*** INPUT DATA ***

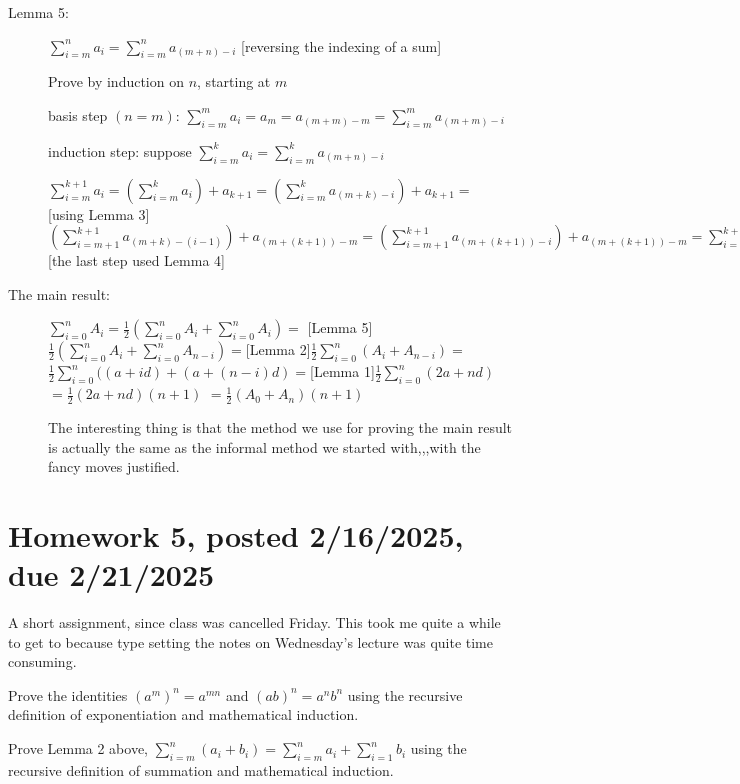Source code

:\documentclass[12pt]{article}
\begin{document}
\begin{description}
\item[Lemma 5:] $\sum_{i=m}^n a_i = \sum_{i=m}^n a_{(m+n)-i}$  [reversing the indexing of a sum]

Prove by induction on $n$, starting at $m$

basis step $(n=m)$:  $\sum_{i=m}^m a_i = a_m = a_{(m+m)-m} = \sum_{i=m}^m a_{(m+m)-i}$

induction step:  suppose $\sum_{i=m}^k a_i = \sum_{i=m}^k a_{(m+n)-i}$

$\sum_{i=m}^{k+1} a_i =(\sum_{i=m}^k a_i )+ a_{k+1} = (\sum_{i=m}^ka_{(m+k)-i}) + a_{k+1} =$ [using Lemma 3] $(\sum_{i=m+1}^{k+1}a_{(m+k)-(i-1)}) + a_{(m+(k+1))-m} = (\sum_{i=m+1}^{k+1}a_{(m+(k+1))-i}) + a_{(m+(k+1))-m} = \sum_{i=m}^{k+1}a_{(m+(k+1))-i}$ [the last step used Lemma 4]

\item[The main result:]  $\sum_{i=0}^n A_i = \frac12(\sum_{i=0}^n A_i + \sum_{i=0}^n A_i) = $ [Lemma 5]\newline$\frac12(\sum_{i=0}^n A_i + \sum_{i=0}^n A_{n-i}) = $[Lemma 2]$ \frac 12\sum_{i=0}^n(A_i+A_{n-i}) =$\newline$ \frac12\sum_{i=0}^n((a+id) + (a+(n-i)d) = $[Lemma 1]$\frac12 \sum_{i=0}^n(2a+nd) $\newline$= \frac12(2a+nd)(n+1) $ $= \frac12(A_0 + A_n)(n+1)$

The interesting thing is that the method we use for proving the main result is actually the same as the informal method we started with,,,with the fancy moves justified.



\end{description}

\section{Homework 5, posted 2/16/2025, due 2/21/2025}

A short assignment, since class was cancelled Friday.  This took me quite a while to get to because type setting the notes on Wednesday's lecture was quite time consuming.

Prove the identities $(a^m)^n=a^{mn}$ and $(ab)^n = a^nb^n$ using the recursive definition of exponentiation and mathematical induction.

Prove Lemma 2 above, $\sum_{i=m}^n (a_i + b_i) = \sum_{i=m}^n a_i + \sum_{i=1}^n b_i$ using the recursive definition of summation and mathematical induction.
\end{document}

***

# AIM OF THE TASK:
Please set down the records above word for word and omit their pictures.

# WRITTEN RESPONSE:
Source code

:\documentclass[12pt]{article}
\begin{document}
\begin{description}
\item[Lemma 5:] $\sum_{i=m}^n a_i = \sum_{i=m}^n a_{(m+n)-i}$  [reversing the indexing of a sum]

Prove by induction on $n$, starting at $m$

basis step $(n=m)$:  $\sum_{i=m}^m a_i = a_m = a_{(m+m)-m} = \sum_{i=m}^m a_{(m+m)-i}$

induction step:  suppose $\sum_{i=m}^k a_i = \sum_{i=m}^k a_{(m+n)-i}$

$\sum_{i=m}^{k+1} a_i =(\sum_{i=m}^k a_i )+ a_{k+1} = (\sum_{i=m}^ka_{(m+k)-i}) + a_{k+1} =$ [using Lemma 3] $(\sum_{i=m+1}^{k+1}a_{(m+k)-(i-1)}) + a_{(m+(k+1))-m} = (\sum_{i=m+1}^{k+1}a_{(m+(k+1))-i}) + a_{(m+(k+1))-m} = \sum_{i=m}^{k+1}a_{(m+(k+1))-i}$ [the last step used Lemma 4]

\item[The main result:]  $\sum_{i=0}^n A_i = \frac12(\sum_{i=0}^n A_i + \sum_{i=0}^n A_i) = $ [Lemma 5]\newline$\frac12(\sum_{i=0}^n A_i + \sum_{i=0}^n A_{n-i}) = $[Lemma 2]$ \frac 12\sum_{i=0}^n(A_i+A_{n-i}) =$\newline$ \frac12\sum_{i=0}^n((a+id) + (a+(n-i)d) = $[Lemma 1]$\frac12 \sum_{i=0}^n(2a+nd) $\newline$= \frac12(2a+nd)(n+1) $ $= \frac12(A_0 + A_n)(n+1)$

The interesting thing is that the method we use for proving the main result is actually the same as the informal method we started with,,,with the fancy moves justified.



\end{description}

\section{Homework 5, posted 2/16/2025, due 2/21/2025}

A short assignment, since class was cancelled Friday.  This took me quite a while to get to because type setting the notes on Wednesday's lecture was quite time consuming.

Prove the identities $(a^m)^n=a^{mn}$ and $(ab)^n = a^nb^n$ using the recursive definition of exponentiation and mathematical induction.

Prove Lemma 2 above, $\sum_{i=m}^n (a_i + b_i) = \sum_{i=m}^n a_i + \sum_{i=1}^n b_i$ using the recursive definition of summation and mathematical induction.
\end{document}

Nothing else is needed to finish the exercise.